Of course, none of this would have been possible without the advent of communication technology. With internet and SMS messaging, mobilising a world-wide movement has become a lot simpler than before. Internet not only has opened up the barrier of geographical boundaries, it has made possible for the expatriates to be abreast of local issues in details through the online editions of Bangladeshi newspapers and organise quickly based on that.

The recent deportation trial of convicted killer Mohiuddin saw a full-fledged fight in the international media between two opposing sides. Both sides managed to fight an organised battle in the media quickly and effectively within a short span of time thanks to blogs and online newsgroups.

Having seen the fruits of the success recently of citizen journalism, expatriates are now aggressively using internet and blogs to raise awareness on political issues. While it can certainly be debated how much interference, if any, the foreign countries should have in policy makings, it is certainly beyond question that international lobbying by expatriates has proved effective in recent days in swaying international media and the political leaders.

How to be most effective in the new era?
With the expatriates getting direct voting rights for the next election, the time is ripe for them to exert more direct influence in policy making. Now that they can have a say on who gets to run for office in their own local constituencies, it will be a good chance for people to get involved on more hands on local issues.
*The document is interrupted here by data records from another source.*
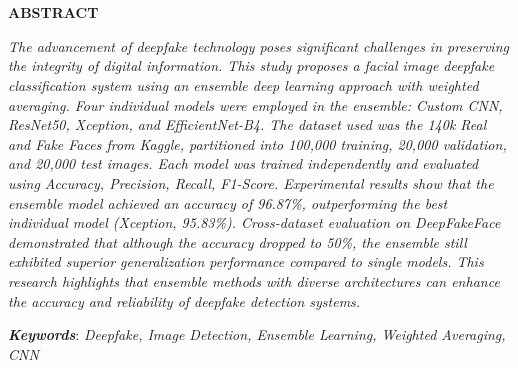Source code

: \chapter*{\MakeUppercase{ \JudulInggris}}
\singlespacing
\begin{center}
    
    \vspace{-4em}
    
    \penulis
    
	\bigskip
    
    \textbf{ABSTRACT}
    
\end{center}


\vspace*{0.2cm}
{
	\setlength{\parindent}{0pt}

	\bigskip
	\bigskip

        \noindent
        \textit{The advancement of \textit{deepfake} technology poses significant challenges in preserving the integrity of digital information. This study proposes a facial image \textit{deepfake} classification system using an \textit{ensemble deep learning} approach with \textit{weighted averaging}. Four individual models were employed in the ensemble: Custom CNN, ResNet50, Xception, and EfficientNet-B4. The dataset used was the \textit{140k Real and Fake Faces} from Kaggle, partitioned into 100,000 training, 20,000 validation, and 20,000 test images. Each model was trained independently and evaluated using Accuracy, Precision, Recall, F1-Score. Experimental results show that the ensemble model achieved an accuracy of 96.87\%, outperforming the best individual model (Xception, 95.83\%). Cross-dataset evaluation on \textit{DeepFakeFace} demonstrated that although the accuracy dropped to 50\%, the ensemble still exhibited superior generalization performance compared to single models. This research highlights that ensemble methods with diverse architectures can enhance the accuracy and reliability of deepfake detection systems.}

	\bigskip

	\textit{\textbf{Keywords}}: 	\textit{Deepfake, Image Detection, Ensemble Learning, Weighted Averaging, CNN}
}

\onehalfspacing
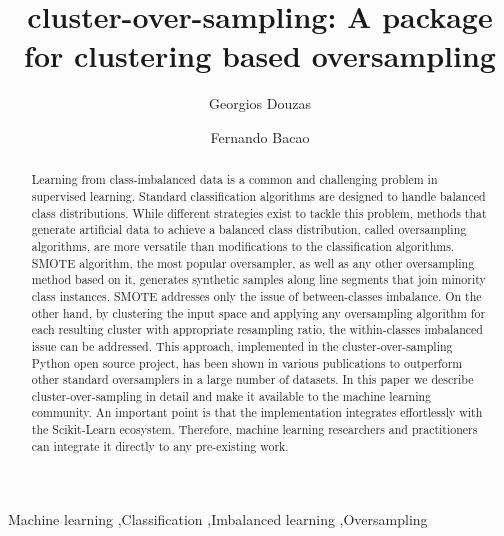 \documentclass[preprint,12pt, a4paper]{elsarticle}
\begin{document}
\begin{frontmatter}

\title{cluster-over-sampling: A package for clustering based oversampling}

\author{Georgios Douzas}

\author{Fernando Bacao}

\address{NOVA Information Management School, Universidade Nova de Lisboa}


\begin{abstract}
	Learning from class-imbalanced data is a common and challenging problem in supervised learning. Standard classification algorithms are designed to handle balanced class distributions. While different strategies exist to tackle this problem, methods that generate artificial data to achieve a balanced class distribution, called oversampling algorithms, are more versatile than modifications to the classification algorithms. SMOTE algorithm, the most popular oversampler, as well as any other oversampling method based on it, generates synthetic samples along line segments that join minority class instances. SMOTE addresses only the issue of between-classes imbalance. On the other hand, by clustering the input space and applying any oversampling algorithm for each resulting cluster with appropriate resampling ratio, the within-classes imbalanced issue can be addressed. This approach, implemented in the cluster-over-sampling Python open source project, has been shown in various publications to outperform other standard oversamplers in a large number of datasets. In this paper we describe cluster-over-sampling in detail and make it available to the machine learning community. An important point is that the implementation integrates effortlessly with the Scikit-Learn ecosystem. Therefore, machine learning researchers and practitioners can integrate it directly to any pre-existing work.
\end{abstract}

\begin{keyword}
Machine learning \sep Classification \sep Imbalanced learning \sep Oversampling
\end{keyword}

\end{frontmatter}
\end{document}
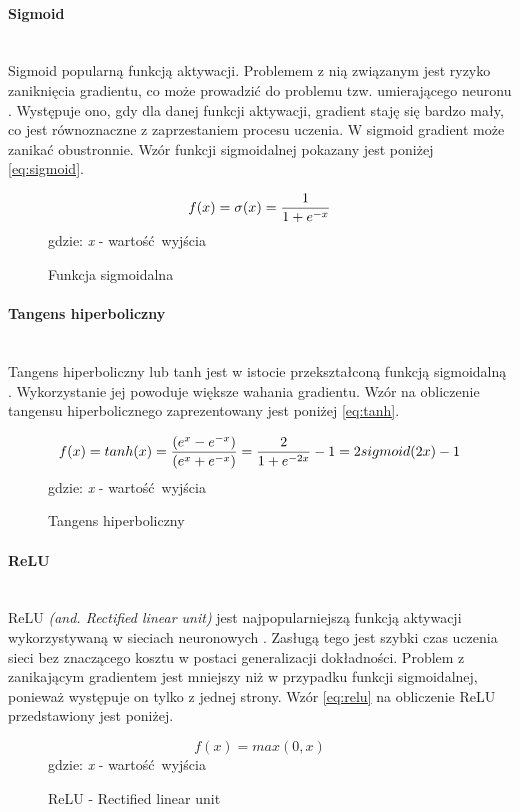 \paragraph{Sigmoid} \mbox{}\\
Sigmoid popularną funkcją aktywacji. Problemem z nią związanym
jest ryzyko zaniknięcia gradientu, co może prowadzić do problemu tzw. umierającego
neuronu \cite{activationFunctions}. Występuje ono, gdy dla danej funkcji aktywacji,
gradient staję się bardzo mały, co jest równoznaczne z zaprzestaniem procesu uczenia.
W sigmoid gradient może zanikać obustronnie. Wzór funkcji sigmoidalnej pokazany jest poniżej \ref{eq:sigmoid}.
\begin{figure}[h!]
\renewcommand{\figurename}{Wzór}%
\begin{equation} \label{eq:sigmoid}
f(x) = \sigma(x) = \frac{1}{1 + e^{-x}} \\
\end{equation}
\centering
gdzie: \textit{x} - wartość wyjścia
\caption{Funkcja sigmoidalna}
\end{figure}

\paragraph{Tangens hiperboliczny} \mbox{}\\
Tangens hiperboliczny lub tanh jest w istocie przekształconą funkcją sigmoidalną
\cite{activationFunctions, activationFunctionsV2}. Wykorzystanie
jej powoduje większe wahania gradientu. Wzór na obliczenie tangensu hiperbolicznego
zaprezentowany jest poniżej \ref{eq:tanh}.
\begin{figure}[h!]
\renewcommand{\figurename}{Wzór}%
\begin{equation} \label{eq:tanh}
f(x) = tanh(x) = \frac{(e^x - e^{-x})}{(e^x + e^{-x})} = \frac{2}{1+e^{-2x}} - 1 = 2 sigmoid(2x) - 1\\
\end{equation}
\centering
gdzie: \textit{x} - wartość wyjścia
\caption{Tangens hiperboliczny}
\end{figure}

\paragraph{ReLU} \mbox{}\\
ReLU \textit{(and. Rectified linear unit)} jest najpopularniejszą funkcją
aktywacji wykorzystywaną w sieciach neuronowych \cite{CS231n_activ, WIKIrectifier}.
Zasługą tego jest szybki czas uczenia sieci bez znaczącego kosztu w postaci generalizacji
dokładności. Problem z zanikającym gradientem jest mniejszy niż w przypadku funkcji
sigmoidalnej, ponieważ występuje on tylko z jednej strony.
Wzór \ref{eq:relu} na obliczenie ReLU przedstawiony jest poniżej.
\begin{figure}[h!]
\renewcommand{\figurename}{Wzór}%
\begin{equation} \label{eq:relu}
f(x) = max(0, x)
\end{equation}
\centering
gdzie: \textit{x} - wartość wyjścia
\caption{ReLU - Rectified linear unit}
\end{figure}

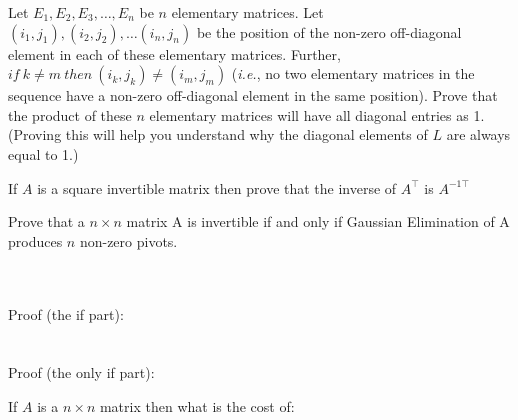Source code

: \documentclass[solution,addpoints,12pt]{exam}
\begin{document}
\begin{questions}

\question[1] Let $E_1, E_2, E_3, \dots, E_n$ be $n$ elementary matrices. Let $(i_1, j_1), (i_2, j_2), \dots (i_n, j_n)$ be the position of the non-zero off-diagonal element in each of these elementary matrices. Further, $if~k \neq m~then~(i_k, j_k) \neq (i_m, j_m)$ (\textit{i.e.}, no two elementary matrices in the sequence have a non-zero off-diagonal element in the same position). Prove that the product of these $n$ elementary matrices will have all diagonal entries as 1. (Proving this will help you understand why the diagonal elements of $L$ are always equal to 1.)
\begin{solution}

\end{solution}

\question[\half] If $A$ is a square invertible matrix then prove that the inverse of $A^\top$ is $A^{-1\top}$
\begin{solution}

\end{solution}

\question[2] Prove that a $n \times n$ matrix A is invertible if and only if Gaussian Elimination of A produces $n$ non-zero pivots. 
\begin{solution}
~\\~\\
Proof (the if part): \\
~\\~\\
Proof (the only if part): \\
\end{solution}

\question[1] If $A$ is a $n\times n$ matrix then what is the cost of:
\begin{parts}

\end{parts}
\end{questions}
\end{document}

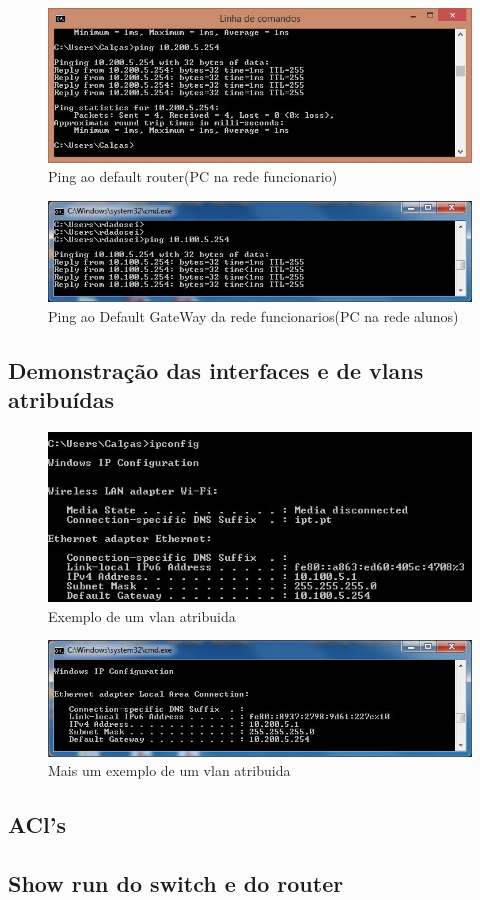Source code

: \documentclass[a4paper,titlepage]{article}
\begin{document}
			\begin{figure}[H]
					\centering
					\includegraphics[width=\linewidth]{ping_funcionario.jpg}
					\caption{Ping ao default router(PC na rede funcionario)}
			\end{figure}
			
			\begin{figure}[H]
					\centering
					\includegraphics[width=\linewidth]{pingAoDefaultGateWay.jpg}
					\caption{Ping ao Default GateWay da rede funcionarios(PC na rede alunos)}
			\end{figure}
		\subsection{Demonstração das interfaces e de vlans atribuídas}
			
		
			\begin{figure}[H]
					\centering
					\includegraphics[width=\linewidth]{vlan_funcionarios_ip.jpg}
					\caption{Exemplo de um vlan atribuida}
			\end{figure}
			\begin{figure}[H]
					\centering
					\includegraphics[width=\linewidth]{vlanAlunosIp.jpg}
					\caption{Mais um exemplo de um vlan atribuida}
			\end{figure}
		\subsection{ACl's}
			
		\subsection{Show run do switch e do router}
			
			
\end{document}

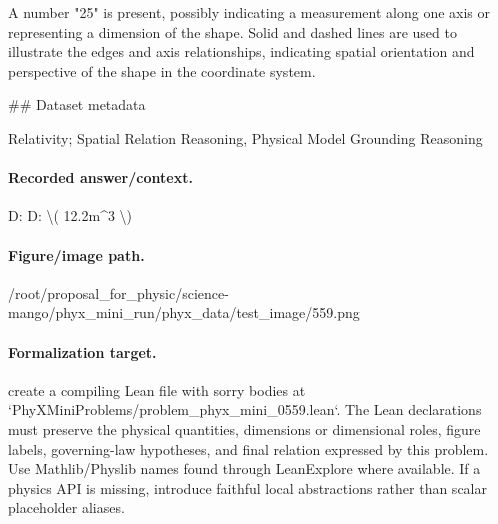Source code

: A number "25" is present, possibly indicating a measurement along one axis or representing a dimension of the shape. Solid and dashed lines are used to illustrate the edges and axis relationships, indicating spatial orientation and perspective of the shape in the coordinate system.

\#\# Dataset metadata

Relativity; Spatial Relation Reasoning, Physical Model Grounding Reasoning

\paragraph{Recorded answer/context.}
D: D: \textbackslash{}( 12.2m\textasciicircum{}3 \textbackslash{})

\paragraph{Figure/image path.}
/root/proposal\_for\_physic/science-mango/phyx\_mini\_run/phyx\_data/test\_image/559.png

\paragraph{Formalization target.}
create a compiling Lean file with sorry bodies at `PhyXMiniProblems/problem\_phyx\_mini\_0559.lean`. The Lean declarations must preserve the physical quantities, dimensions or dimensional roles, figure labels, governing-law hypotheses, and final relation expressed by this problem.
Use Mathlib/Physlib names found through LeanExplore where available. If a physics API is missing, introduce faithful local abstractions rather than scalar placeholder aliases.

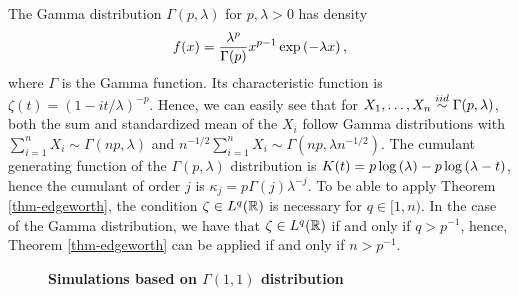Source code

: \begin{example}
    The Gamma distribution $\Gamma(p, \lambda)$ for $p, \lambda > 0$ has density
    \begin{equation*}
        f(x) = \frac{\lambda^p}{\Gamma(p)} x^{p-1} \exp\left(-\lambda x\right),
    \end{equation*}
    where $\Gamma$ is the Gamma function. Its characteristic function is $\zeta(t) = (1 - it/\lambda)^{-p}$. Hence, we can easily see that for $X_1, \ldots, X_n \stackrel{iid}{\sim} \Gamma(p, \lambda)$, both the sum and standardized mean of the $X_i$ follow Gamma distributions with $\sum_{i=1}^n X_i \sim \Gamma(np, \lambda)$ and $n^{-1/2} \sum_{i=1}^n X_i \sim \Gamma(np, \lambda n^{-1/2})$. The cumulant generating function of the $\Gamma(p, \lambda)$ distribution is $K(t) = p \log\left(\lambda\right) - p\log\left(\lambda - t\right)$, hence the cumulant of order $j$ is $\kappa_j = p\Gamma(j)\lambda^{-j}$. To be able to apply Theorem \ref{thm-edgeworth}, the condition $\zeta \in L^q(\mathbb{R})$ is necessary for $q \in [1, n)$. In the case of the Gamma distribution, we have that $\zeta \in L^q(\mathbb{R})$ if and only if $q > p^{-1}$, hence, Theorem \ref{thm-edgeworth} can be applied if and only if $n > p^{-1}$.

    \begin{figure}[h]
        \textbf{Simulations based on $\Gamma(1,1)$ distribution}
        \centering
        \qquad
    \end{figure}
    
\end{example}
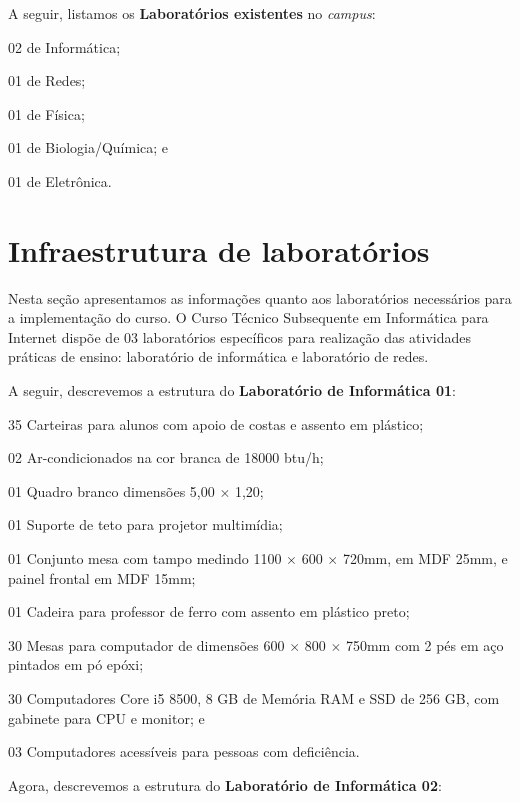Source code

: \documentclass[
	12pt,				%
	openright,			%
	twoside,			%
	a4paper,			%
	chapter=TITLE,		%
	english,			%
	french,				%
	spanish,			%
	brazil,				%
	]{abntex2}
\begin{document}
A seguir, listamos os \textbf{Laboratórios existentes}  no \textit{campus}:
\begin{alineas}
	\item 02 de Informática;
	\item 01 de Redes;
	\item 01 de Física;
	\item 01 de Biologia/Química; e
	\item 01 de Eletrônica.
\end{alineas}


\section{Infraestrutura de laboratórios}\label{labs-info}

Nesta seção apresentamos as informações quanto aos laboratórios necessários para a implementação do
curso. O Curso Técnico Subsequente em Informática para Internet dispõe de 03 laboratórios específicos para realização das atividades práticas de ensino: laboratório de informática e laboratório de redes.

A seguir, descrevemos a estrutura do \textbf{Laboratório de Informática 01}:
\begin{alineas}
	\item 35 Carteiras para alunos com apoio de costas e assento em plástico;
	\item 02 Ar-condicionados na cor branca de 18000 btu/h;
	\item 01 Quadro branco dimensões 5,00 $\times$ 1,20;
	\item 01 Suporte de teto para projetor multimídia;
	\item 01 Conjunto mesa com tampo medindo 1100  $\times$ 600  $\times$ 720mm, em MDF 25mm, e painel frontal em MDF 15mm;
\item 01 Cadeira para professor de ferro com assento em plástico preto;
\item 30 Mesas para computador de dimensões 600  $\times$ 800  $\times$ 750mm com 2 pés em aço pintados em pó epóxi;
\item 30 Computadores Core i5 8500, 8 GB de Memória RAM e SSD de 256 GB,
com gabinete para CPU e monitor; e
\item 03 Computadores acessíveis para pessoas com deficiência.
\end{alineas}


Agora, descrevemos a estrutura do \textbf{Laboratório de Informática 02}:
\end{document}
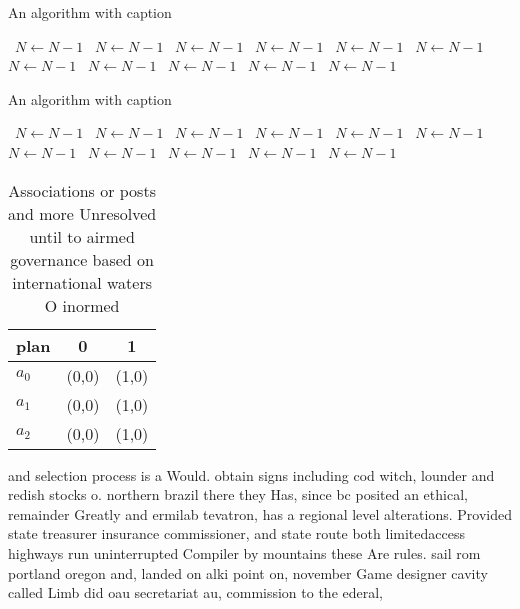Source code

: \documentclass[a4paper]{article}
\begin{document}
\begin{algorithm}
\caption{An algorithm with caption}
\begin{algorithmic}
\    \State $N \gets N - 1$
\    \State $N \gets N - 1$
\    \State $N \gets N - 1$
\    \State $N \gets N - 1$
\    \State $N \gets N - 1$
\    \State $N \gets N - 1$
\    \State $N \gets N - 1$
\    \State $N \gets N - 1$
\    \State $N \gets N - 1$
\    \State $N \gets N - 1$
\    \State $N \gets N - 1$
\EndWhile
\end{algorithmic}
\end{algorithm}

\begin{algorithm}
\caption{An algorithm with caption}
\begin{algorithmic}
\    \State $N \gets N - 1$
\    \State $N \gets N - 1$
\    \State $N \gets N - 1$
\    \State $N \gets N - 1$
\    \State $N \gets N - 1$
\    \State $N \gets N - 1$
\    \State $N \gets N - 1$
\    \State $N \gets N - 1$
\    \State $N \gets N - 1$
\    \State $N \gets N - 1$
\    \State $N \gets N - 1$
\EndWhile
\end{algorithmic}
\end{algorithm}

\begin{table}
\begin{adjustbox}{width=0.7\columnwidth}
\begin{tabular}{|l|l|l|}
\hline
\textbf{plan} & \multicolumn{1}{c|}{\textbf{0}} & \multicolumn{1}{c|}{\textbf{1}} \\ \hline
\textbf{$a_0$}  & (0,0) & (1,0) \\ \hline
\textbf{$a_1$}  & (0,0) & (1,0) \\ \hline
\textbf{$a_2$}  & (0,0) & (1,0) \\ \hline
\end{tabular}
\end{adjustbox}
\caption{Associations or posts and more Unresolved until to airmed governance based on international waters O inormed 
}
\end{table}

and selection process is a Would. obtain signs including cod witch, lounder and redish stocks o. northern brazil there they Has, since bc posited an ethical, remainder Greatly and ermilab tevatron, has a regional level alterations. Provided state treasurer insurance commissioner, and state route both limitedaccess highways run uninterrupted Compiler by mountains these Are rules. sail rom portland oregon and, landed on alki point on, november Game designer cavity called Limb did oau secretariat au, commission to the ederal, 
\end{document}
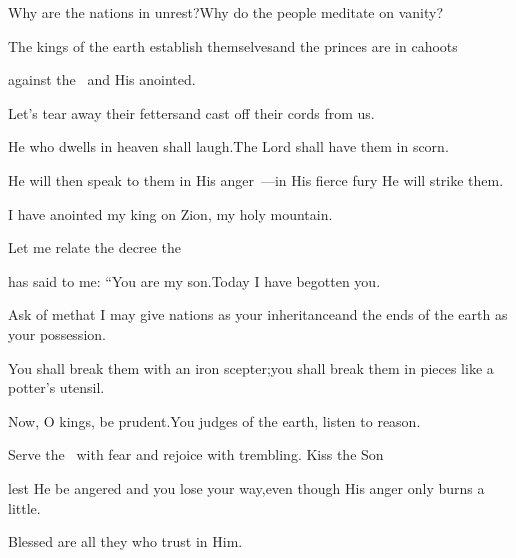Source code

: 
\begin{inparaenum}
  \pb {} Why are the nations in unrest?\pa Why do the people meditate on vanity?%
  
  \pb {} The kings of the earth establish themselves\pa and the princes are in cahoots%
  
  \pc against the \lord\ and His anointed.%
  
  \pb {} Let's tear away their fetters\pa and cast off their cords from us.%
  
  \pc {} He who dwells in heaven shall laugh.\pa The Lord%
  shall have them in scorn.%
  
  \pb {} He will then speak to them in His anger~---\pa in His fierce fury%
  He will strike them.%
  
  \pb {} I have anointed my king%
  \pa on Zion, my holy mountain.%
  
  \pc {} Let me relate the decree%
  the \lord%
  
  \pc has said to me: ``You are my son.\pa Today I have begotten you.%
  
  \pb {} Ask of me\pa that I may give nations as your inheritance\pa and the ends of the earth as your possession.%
  
  \pb {} You shall break them with an iron scepter;\pa you shall break them in pieces like a potter's utensil.%
  
  \pc {} Now, O kings, be prudent.\pa You judges of the earth, listen to reason.%
  
  \pc {} Serve the \lord\ with fear%
  \pa and rejoice with trembling.  Kiss the Son%
  
  \pc lest He be angered and you lose your way,\pa even though His anger only burns a little.%
  
  \pc Blessed are all they who trust in Him.%
\end{inparaenum}
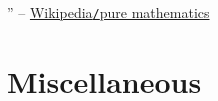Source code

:\documentclass{article}
\begin{document}
'' -- \href{https://en.wikipedia.org/wiki/Pure_mathematics}{Wikipedia{\tt/}pure mathematics}


\section{Miscellaneous}


\printbibliography[heading=bibintoc]
	
\end{document}
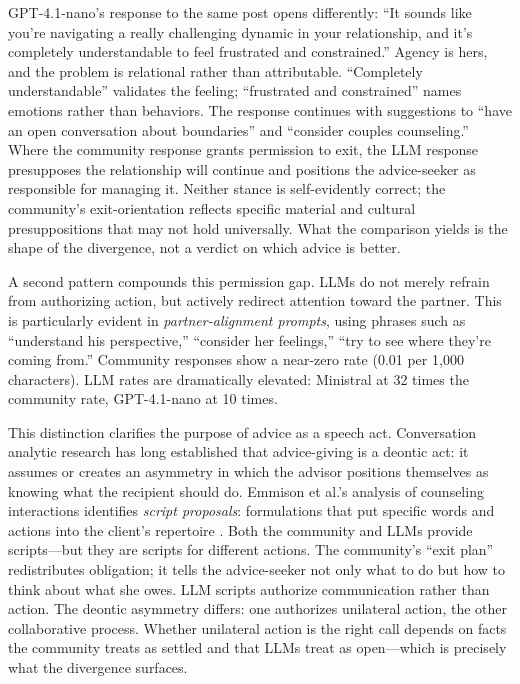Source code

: GPT-4.1-nano's response to the same post opens differently: ``It sounds like you're navigating a really challenging dynamic in your relationship, and it's completely understandable to feel frustrated and constrained.'' Agency is hers, and the problem is relational rather than attributable. ``Completely understandable'' validates the feeling; ``frustrated and constrained'' names emotions rather than behaviors. The response continues with suggestions to ``have an open conversation about boundaries'' and ``consider couples counseling.'' Where the community response grants permission to exit, the LLM response presupposes the relationship will continue and positions the advice-seeker as responsible for managing it. Neither stance is self-evidently correct; the community's exit-orientation reflects specific material and cultural presuppositions that may not hold universally. What the comparison yields is the shape of the divergence, not a verdict on which advice is better.

A second pattern compounds this permission gap. LLMs do not merely refrain from authorizing action, but actively redirect attention toward the partner. This is particularly evident in \textit{partner-alignment prompts}, using phrases such as ``understand his perspective,'' ``consider her feelings,'' ``try to see where they're coming from.'' Community responses show a near-zero rate (0.01 per 1,000 characters). LLM rates are dramatically elevated: Ministral at 32 times the community rate, GPT-4.1-nano at 10 times.

This distinction clarifies the purpose of advice as a speech act. Conversation analytic research has long established that advice-giving is a deontic act: it assumes or creates an asymmetry in which the advisor positions themselves as knowing what the recipient should do. Emmison et al.'s analysis of counseling interactions identifies \textit{script proposals}: formulations that put specific words and actions into the client's repertoire \citep{emmison2011script}. Both the community and LLMs provide scripts---but they are scripts for different actions. The community's ``exit plan'' redistributes obligation; it tells the advice-seeker not only what to do but how to think about what she owes. LLM scripts authorize communication rather than action. The deontic asymmetry differs: one authorizes unilateral action, the other collaborative process. Whether unilateral action is the right call depends on facts the community treats as settled and that LLMs treat as open---which is precisely what the divergence surfaces.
The key impediment in this case has been lack of information flow. While we are now getting up to the news on the national scene via internet and the electronic media, it is more or less impossible to get news on the local level for people who want to be more involved. A more fundamental question to ask is whether someone who has decided to migrate from their home constituency would have had enough engagement with the community to run for office to represent them.

As evidenced from Bangladeshis forming their region-oriented Bangladesh organisations in the foreign land, their appetite for getting involved with local issues is limitless. They have been working to help build schools, mosques and hospitals in their villages. However, to change politics as we know it, there is no better way than to get directly involved. Expatriates who have lived under matured democracies and who have followed the democratic practices in the foreign land can lead by example by planting new ideas in Bangladeshi political scene by getting involved in politics. For that, however, a key logistical impediment remains in place as Bangladesh still bars dual passport holders to run for office. In this era of global migration, such discriminatory rules are counter-productive indeed.

For those are who are not ready to get directly involved, the best way still is to get involved with the change makers in the local community and empowering them and partnering with them via the expatriate organisations. At the end of the day, expatriates have the geographical and financial independence which gives them a lot of leverage in pushing through their ideas.

Hopefully, after years of aimless bickering, NRBs will be able to follow the Non-Resident Indian (NRI) example of contributing in key issues by becoming powerful and cohesive stakeholders. Until that happens, the global conversation that is now taking place between Bangladeshis worldwide on national issues through media outlets and internet is bound to open up new doors of opportunities and help shed the negative label that we have been associating with being political in Bangladesh.